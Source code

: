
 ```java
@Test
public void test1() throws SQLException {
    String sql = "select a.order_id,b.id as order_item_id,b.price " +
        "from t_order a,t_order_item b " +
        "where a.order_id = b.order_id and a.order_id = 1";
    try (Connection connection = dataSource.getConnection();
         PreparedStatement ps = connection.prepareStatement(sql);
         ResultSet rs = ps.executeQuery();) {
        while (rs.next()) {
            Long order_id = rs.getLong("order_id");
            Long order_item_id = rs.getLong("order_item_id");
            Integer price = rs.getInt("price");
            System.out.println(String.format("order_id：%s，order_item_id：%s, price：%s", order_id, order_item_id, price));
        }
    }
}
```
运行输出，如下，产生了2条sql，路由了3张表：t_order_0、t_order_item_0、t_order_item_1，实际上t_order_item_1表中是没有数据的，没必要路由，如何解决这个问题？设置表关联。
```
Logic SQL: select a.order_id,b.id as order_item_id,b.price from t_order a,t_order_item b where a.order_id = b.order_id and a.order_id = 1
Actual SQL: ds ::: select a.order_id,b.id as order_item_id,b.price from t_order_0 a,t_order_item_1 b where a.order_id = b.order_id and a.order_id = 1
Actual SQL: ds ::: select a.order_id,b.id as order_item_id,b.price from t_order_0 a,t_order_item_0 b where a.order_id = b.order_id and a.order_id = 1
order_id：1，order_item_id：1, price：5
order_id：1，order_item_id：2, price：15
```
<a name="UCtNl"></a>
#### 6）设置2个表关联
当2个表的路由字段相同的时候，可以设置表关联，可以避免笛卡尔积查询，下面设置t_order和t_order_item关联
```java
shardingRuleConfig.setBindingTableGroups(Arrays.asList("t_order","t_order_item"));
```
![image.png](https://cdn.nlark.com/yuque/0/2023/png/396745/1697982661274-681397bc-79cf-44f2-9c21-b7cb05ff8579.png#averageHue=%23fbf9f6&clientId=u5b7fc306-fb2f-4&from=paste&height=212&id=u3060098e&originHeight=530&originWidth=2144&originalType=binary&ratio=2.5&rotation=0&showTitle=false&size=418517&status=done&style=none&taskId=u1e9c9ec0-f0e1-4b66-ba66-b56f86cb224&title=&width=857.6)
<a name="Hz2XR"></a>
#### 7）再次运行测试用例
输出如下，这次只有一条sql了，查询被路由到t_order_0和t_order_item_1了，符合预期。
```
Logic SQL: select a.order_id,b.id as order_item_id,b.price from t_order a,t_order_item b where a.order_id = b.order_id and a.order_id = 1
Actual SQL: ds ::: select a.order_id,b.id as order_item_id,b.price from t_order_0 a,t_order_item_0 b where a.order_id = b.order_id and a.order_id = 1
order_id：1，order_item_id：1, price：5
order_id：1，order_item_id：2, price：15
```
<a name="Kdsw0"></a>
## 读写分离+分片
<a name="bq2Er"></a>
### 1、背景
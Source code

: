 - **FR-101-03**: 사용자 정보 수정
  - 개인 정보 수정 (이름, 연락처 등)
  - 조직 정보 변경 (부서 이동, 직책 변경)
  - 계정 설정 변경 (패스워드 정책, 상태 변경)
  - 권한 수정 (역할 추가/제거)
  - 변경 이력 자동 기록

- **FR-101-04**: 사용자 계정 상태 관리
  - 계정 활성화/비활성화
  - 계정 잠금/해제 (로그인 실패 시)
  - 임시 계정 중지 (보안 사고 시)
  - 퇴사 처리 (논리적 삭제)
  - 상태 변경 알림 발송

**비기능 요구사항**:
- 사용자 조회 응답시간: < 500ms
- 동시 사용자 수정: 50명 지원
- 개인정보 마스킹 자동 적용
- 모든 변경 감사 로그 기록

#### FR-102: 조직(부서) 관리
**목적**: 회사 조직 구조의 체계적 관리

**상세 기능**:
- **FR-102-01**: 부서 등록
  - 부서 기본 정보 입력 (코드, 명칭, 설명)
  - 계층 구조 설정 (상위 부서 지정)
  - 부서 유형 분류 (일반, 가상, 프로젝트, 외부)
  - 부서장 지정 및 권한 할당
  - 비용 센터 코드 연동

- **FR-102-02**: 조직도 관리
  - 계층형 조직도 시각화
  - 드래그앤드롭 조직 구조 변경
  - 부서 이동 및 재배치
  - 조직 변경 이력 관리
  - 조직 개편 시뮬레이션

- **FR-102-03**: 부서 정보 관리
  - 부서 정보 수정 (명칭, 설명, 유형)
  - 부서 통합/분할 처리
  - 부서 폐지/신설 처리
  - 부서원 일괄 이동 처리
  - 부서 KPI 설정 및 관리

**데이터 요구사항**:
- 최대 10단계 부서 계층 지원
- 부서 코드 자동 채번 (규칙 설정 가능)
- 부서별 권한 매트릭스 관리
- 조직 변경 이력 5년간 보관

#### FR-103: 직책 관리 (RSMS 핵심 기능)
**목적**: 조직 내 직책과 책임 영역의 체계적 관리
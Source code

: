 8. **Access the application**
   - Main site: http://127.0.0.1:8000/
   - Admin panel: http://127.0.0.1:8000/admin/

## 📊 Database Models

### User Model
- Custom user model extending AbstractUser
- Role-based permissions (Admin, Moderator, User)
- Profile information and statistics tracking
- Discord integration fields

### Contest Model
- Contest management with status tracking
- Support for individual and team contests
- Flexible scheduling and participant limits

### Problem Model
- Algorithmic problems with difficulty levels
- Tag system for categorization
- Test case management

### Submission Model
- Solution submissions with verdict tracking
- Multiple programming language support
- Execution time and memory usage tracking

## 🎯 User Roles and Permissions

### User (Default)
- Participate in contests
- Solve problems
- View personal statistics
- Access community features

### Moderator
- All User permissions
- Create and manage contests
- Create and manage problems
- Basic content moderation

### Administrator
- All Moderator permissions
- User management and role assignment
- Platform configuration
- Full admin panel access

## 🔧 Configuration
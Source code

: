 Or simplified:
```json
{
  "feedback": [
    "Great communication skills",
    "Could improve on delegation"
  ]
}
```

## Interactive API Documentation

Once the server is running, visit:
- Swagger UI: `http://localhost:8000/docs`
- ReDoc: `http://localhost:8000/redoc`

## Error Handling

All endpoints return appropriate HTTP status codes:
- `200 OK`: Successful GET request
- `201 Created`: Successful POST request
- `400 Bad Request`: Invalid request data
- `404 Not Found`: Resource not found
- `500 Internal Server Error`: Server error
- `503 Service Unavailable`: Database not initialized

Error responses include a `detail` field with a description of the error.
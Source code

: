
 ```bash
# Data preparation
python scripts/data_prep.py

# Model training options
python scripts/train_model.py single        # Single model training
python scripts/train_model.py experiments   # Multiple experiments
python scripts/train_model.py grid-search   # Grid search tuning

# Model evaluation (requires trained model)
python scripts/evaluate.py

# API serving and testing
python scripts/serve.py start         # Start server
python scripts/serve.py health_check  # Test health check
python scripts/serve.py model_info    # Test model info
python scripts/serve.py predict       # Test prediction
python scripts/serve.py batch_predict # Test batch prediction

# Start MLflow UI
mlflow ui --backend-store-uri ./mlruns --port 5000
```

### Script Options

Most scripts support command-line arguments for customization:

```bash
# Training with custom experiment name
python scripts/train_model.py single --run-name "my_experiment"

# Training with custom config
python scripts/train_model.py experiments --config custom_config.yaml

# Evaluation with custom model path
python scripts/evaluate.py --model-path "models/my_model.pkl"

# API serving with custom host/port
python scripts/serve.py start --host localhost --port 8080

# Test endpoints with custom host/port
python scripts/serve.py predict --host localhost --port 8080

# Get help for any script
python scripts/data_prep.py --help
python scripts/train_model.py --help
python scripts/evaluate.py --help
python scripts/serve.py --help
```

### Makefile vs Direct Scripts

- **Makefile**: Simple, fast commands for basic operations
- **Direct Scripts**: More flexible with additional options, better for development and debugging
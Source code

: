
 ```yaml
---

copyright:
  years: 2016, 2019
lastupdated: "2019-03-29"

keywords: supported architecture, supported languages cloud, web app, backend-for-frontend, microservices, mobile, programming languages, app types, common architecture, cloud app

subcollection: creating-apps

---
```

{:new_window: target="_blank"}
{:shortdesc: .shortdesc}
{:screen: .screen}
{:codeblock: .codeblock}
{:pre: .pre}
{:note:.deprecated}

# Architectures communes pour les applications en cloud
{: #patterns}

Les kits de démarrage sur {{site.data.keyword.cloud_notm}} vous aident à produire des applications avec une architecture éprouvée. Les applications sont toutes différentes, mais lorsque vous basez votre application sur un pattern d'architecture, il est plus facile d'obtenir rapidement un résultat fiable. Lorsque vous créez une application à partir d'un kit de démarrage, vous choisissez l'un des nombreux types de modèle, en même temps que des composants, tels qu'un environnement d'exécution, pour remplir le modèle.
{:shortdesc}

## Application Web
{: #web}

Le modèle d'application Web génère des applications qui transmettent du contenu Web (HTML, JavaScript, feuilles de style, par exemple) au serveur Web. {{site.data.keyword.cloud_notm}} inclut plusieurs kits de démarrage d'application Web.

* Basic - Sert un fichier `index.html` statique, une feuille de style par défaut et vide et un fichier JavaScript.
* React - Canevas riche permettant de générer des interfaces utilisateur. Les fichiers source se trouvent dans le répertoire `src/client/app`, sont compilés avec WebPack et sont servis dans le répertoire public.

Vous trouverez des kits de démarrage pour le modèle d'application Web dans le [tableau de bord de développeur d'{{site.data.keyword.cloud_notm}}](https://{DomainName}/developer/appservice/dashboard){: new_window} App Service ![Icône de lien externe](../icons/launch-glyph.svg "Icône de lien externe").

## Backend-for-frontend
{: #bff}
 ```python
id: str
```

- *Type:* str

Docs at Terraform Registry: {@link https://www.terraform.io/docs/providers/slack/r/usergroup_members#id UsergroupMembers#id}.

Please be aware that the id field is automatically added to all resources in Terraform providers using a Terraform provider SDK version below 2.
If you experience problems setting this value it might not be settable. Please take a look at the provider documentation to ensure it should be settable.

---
□ □ □
*TASK DETAILS*
Look through the data above. Each line containing the word "frontend" needs to be copied.

*WRITTEN RESPONSE*
keywords: supported architecture, supported languages cloud, web app, backend-for-frontend, microservices, mobile, programming languages, app types, common architecture, cloud app
## Backend-for-frontend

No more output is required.